HR covers a wide range of different roles whether it be in small or large business, public or in the private sector. HR roles can be broken down into generalist, specialist, or external roles. Generalist roles address all aspects of the employment lifecycle such as planning and recruitment, performance management to termination. Specialist roles require HR to focus on a particular area of people management such as change management, workplace health and safety, industrial relations.

2 What are some of the upcoming trends in HR?

There is a big push towards ensuring HR plays a more strategic role in organisations. Big data (or people analytics) is part of this, as it can provide the tools to HR to gather, analyse, and apply information that can solve the problems faced by organisations and add value to what they do. Also the battle for talent is increasing and so the ability to have policies and procedures in place that accurately identify the right people for the business, and then keep them engaged, is hugely important. Millennials will be the dominant demographic in the workforce in the near future. They have quite specific expectations at work: they value transparency, flexibility, and involvement in decision-making as well as an alignment with their own values in the organisations that they work for.

3 What are the top three things employers are looking for in a HR professional?

1. Strategic thinking.
2. Knowledge of HR issues.
3. Communication and presentation skills.

4 What advice would you offer students looking to get into the HR industry?

Having knowledge, empathy, and good communication skills are important but increasingly HR is expected to have numerical and financial literacy. Learn about all aspects of your business, not just your own area of expertise, so that you earn your seat at the boardroom table.

5 What's the secret to staying relevant in the HR industry?

Keeping informed of the issues and best practice in HR through continuous learning and development.

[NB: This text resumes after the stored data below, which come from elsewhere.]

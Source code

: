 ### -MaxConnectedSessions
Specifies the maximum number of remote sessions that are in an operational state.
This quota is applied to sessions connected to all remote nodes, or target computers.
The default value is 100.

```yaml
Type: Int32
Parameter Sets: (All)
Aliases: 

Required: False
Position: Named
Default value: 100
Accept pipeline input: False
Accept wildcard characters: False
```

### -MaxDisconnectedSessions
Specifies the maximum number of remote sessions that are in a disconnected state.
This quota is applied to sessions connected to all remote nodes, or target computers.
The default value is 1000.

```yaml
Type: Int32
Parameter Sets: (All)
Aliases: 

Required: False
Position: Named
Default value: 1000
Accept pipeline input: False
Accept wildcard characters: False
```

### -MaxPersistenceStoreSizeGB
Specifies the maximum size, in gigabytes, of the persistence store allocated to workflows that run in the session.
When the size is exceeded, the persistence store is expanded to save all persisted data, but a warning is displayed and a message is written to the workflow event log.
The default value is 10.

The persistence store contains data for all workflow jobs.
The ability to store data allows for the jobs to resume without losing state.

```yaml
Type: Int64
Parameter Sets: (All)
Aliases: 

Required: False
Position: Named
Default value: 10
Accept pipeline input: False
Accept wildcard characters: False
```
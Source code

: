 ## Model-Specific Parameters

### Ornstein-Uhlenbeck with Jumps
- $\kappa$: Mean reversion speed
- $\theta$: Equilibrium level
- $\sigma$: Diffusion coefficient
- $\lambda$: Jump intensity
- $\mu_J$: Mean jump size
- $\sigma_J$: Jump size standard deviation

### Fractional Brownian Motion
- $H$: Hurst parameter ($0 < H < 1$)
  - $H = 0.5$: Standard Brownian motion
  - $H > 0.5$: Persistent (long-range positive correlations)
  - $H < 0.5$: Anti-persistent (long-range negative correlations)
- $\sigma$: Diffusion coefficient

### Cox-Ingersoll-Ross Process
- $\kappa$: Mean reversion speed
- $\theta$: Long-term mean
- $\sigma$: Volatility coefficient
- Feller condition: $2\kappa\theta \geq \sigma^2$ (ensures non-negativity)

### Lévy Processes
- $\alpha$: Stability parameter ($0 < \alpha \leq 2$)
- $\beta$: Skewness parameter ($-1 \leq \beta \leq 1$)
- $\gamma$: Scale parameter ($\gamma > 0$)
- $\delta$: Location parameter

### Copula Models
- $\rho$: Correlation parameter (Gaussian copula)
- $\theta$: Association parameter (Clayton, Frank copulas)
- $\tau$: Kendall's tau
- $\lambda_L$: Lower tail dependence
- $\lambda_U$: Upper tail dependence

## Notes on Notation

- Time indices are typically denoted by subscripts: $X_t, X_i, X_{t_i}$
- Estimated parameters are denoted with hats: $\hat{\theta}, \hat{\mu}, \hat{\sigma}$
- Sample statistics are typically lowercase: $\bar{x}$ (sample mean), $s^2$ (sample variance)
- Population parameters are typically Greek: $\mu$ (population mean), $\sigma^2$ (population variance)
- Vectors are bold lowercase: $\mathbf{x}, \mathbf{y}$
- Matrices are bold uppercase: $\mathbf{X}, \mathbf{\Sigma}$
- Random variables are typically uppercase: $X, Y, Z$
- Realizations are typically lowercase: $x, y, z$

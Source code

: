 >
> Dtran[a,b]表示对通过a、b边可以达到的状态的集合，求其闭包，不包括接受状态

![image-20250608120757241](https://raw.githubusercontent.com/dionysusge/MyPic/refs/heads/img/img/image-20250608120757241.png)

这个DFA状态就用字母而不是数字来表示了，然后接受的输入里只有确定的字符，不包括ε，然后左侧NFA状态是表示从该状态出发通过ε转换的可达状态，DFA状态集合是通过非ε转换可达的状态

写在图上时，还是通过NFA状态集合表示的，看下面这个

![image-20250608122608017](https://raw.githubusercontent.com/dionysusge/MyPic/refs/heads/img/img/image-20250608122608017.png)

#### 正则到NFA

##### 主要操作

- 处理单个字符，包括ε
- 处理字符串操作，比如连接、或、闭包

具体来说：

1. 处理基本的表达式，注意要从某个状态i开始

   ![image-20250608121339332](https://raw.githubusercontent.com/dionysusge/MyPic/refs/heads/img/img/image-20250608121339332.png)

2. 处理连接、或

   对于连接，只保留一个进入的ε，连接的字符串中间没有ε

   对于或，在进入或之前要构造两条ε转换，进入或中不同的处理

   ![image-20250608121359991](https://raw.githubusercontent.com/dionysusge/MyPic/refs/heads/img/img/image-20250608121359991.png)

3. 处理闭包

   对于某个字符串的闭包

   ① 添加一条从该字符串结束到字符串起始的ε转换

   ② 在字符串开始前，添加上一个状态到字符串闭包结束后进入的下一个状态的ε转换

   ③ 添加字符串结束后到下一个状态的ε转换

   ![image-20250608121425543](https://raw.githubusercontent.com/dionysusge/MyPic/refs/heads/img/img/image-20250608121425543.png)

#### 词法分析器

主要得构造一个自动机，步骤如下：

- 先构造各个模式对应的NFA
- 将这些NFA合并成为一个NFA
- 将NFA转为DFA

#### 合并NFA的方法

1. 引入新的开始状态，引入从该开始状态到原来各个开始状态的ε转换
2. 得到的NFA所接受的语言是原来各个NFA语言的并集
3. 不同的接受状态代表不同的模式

6 Anything else you would like to add?

The Australian Human Resources Institute (AHRI ) is spearheading a campaign to set the bar for the HR profession by defining what is good HR through professional certification. It aims to distinguish those professionals who are practising effective and business-savvy HR, and demonstrate to the wider market that your knowledge and skills are at an expert level. The certification will be independently verified and its value promoted to employers by AHRI.